Send each entry back exactly as given, pictures excluded.

(Source texts of formatted documents)
--
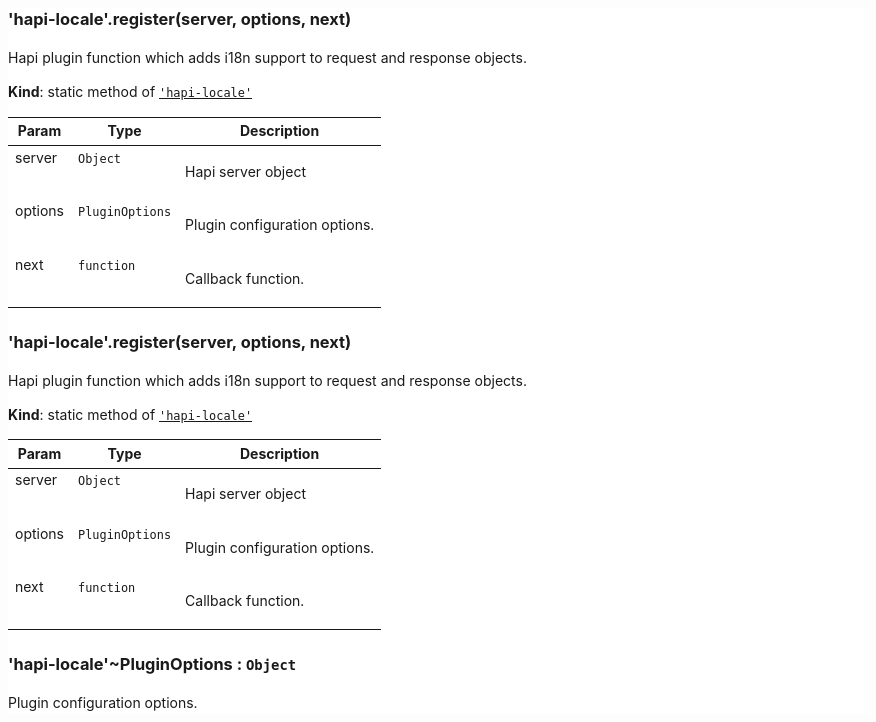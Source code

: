 <a name="module_'hapi-locale'.register"></a>
### &#x27;hapi-locale&#x27;.register(server, options, next)
Hapi plugin function which adds i18n support to request and response objects.

**Kind**: static method of <code>[&#x27;hapi-locale&#x27;](#module_'hapi-locale')</code>  
<table>
  <thead>
    <tr>
      <th>Param</th><th>Type</th><th>Description</th>
    </tr>
  </thead>
  <tbody>
<tr>
    <td>server</td><td><code>Object</code></td><td><p>Hapi server object</p>
</td>
    </tr><tr>
    <td>options</td><td><code>PluginOptions</code></td><td><p>Plugin configuration options.</p>
</td>
    </tr><tr>
    <td>next</td><td><code>function</code></td><td><p>Callback function.</p>
</td>
    </tr>  </tbody>
</table>

<a name="module_'hapi-locale'.register"></a>
### &#x27;hapi-locale&#x27;.register(server, options, next)
Hapi plugin function which adds i18n support to request and response objects.

**Kind**: static method of <code>[&#x27;hapi-locale&#x27;](#module_'hapi-locale')</code>  
<table>
  <thead>
    <tr>
      <th>Param</th><th>Type</th><th>Description</th>
    </tr>
  </thead>
  <tbody>
<tr>
    <td>server</td><td><code>Object</code></td><td><p>Hapi server object</p>
</td>
    </tr><tr>
    <td>options</td><td><code>PluginOptions</code></td><td><p>Plugin configuration options.</p>
</td>
    </tr><tr>
    <td>next</td><td><code>function</code></td><td><p>Callback function.</p>
</td>
    </tr>  </tbody>
</table>

<a name="module_'hapi-locale'..PluginOptions"></a>
### &#x27;hapi-locale&#x27;~PluginOptions : <code>Object</code>
Plugin configuration options.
--
### [Expected answer]
Source code

: <a name="module_'hapi-locale'.register"></a>
### &#x27;hapi-locale&#x27;.register(server, options, next)
Hapi plugin function which adds i18n support to request and response objects.

**Kind**: static method of <code>[&#x27;hapi-locale&#x27;](#module_'hapi-locale')</code>  
<table>
  <thead>
    <tr>
      <th>Param</th><th>Type</th><th>Description</th>
    </tr>
  </thead>
  <tbody>
<tr>
    <td>server</td><td><code>Object</code></td><td><p>Hapi server object</p>
</td>
    </tr><tr>
    <td>options</td><td><code>PluginOptions</code></td><td><p>Plugin configuration options.</p>
</td>
    </tr><tr>
    <td>next</td><td><code>function</code></td><td><p>Callback function.</p>
</td>
    </tr>  </tbody>
</table>

<a name="module_'hapi-locale'.register"></a>
### &#x27;hapi-locale&#x27;.register(server, options, next)
Hapi plugin function which adds i18n support to request and response objects.

**Kind**: static method of <code>[&#x27;hapi-locale&#x27;](#module_'hapi-locale')</code>  
<table>
  <thead>
    <tr>
      <th>Param</th><th>Type</th><th>Description</th>
    </tr>
  </thead>
  <tbody>
<tr>
    <td>server</td><td><code>Object</code></td><td><p>Hapi server object</p>
</td>
    </tr><tr>
    <td>options</td><td><code>PluginOptions</code></td><td><p>Plugin configuration options.</p>
</td>
    </tr><tr>
    <td>next</td><td><code>function</code></td><td><p>Callback function.</p>
</td>
    </tr>  </tbody>
</table>

<a name="module_'hapi-locale'..PluginOptions"></a>
### &#x27;hapi-locale&#x27;~PluginOptions : <code>Object</code>
Plugin configuration options.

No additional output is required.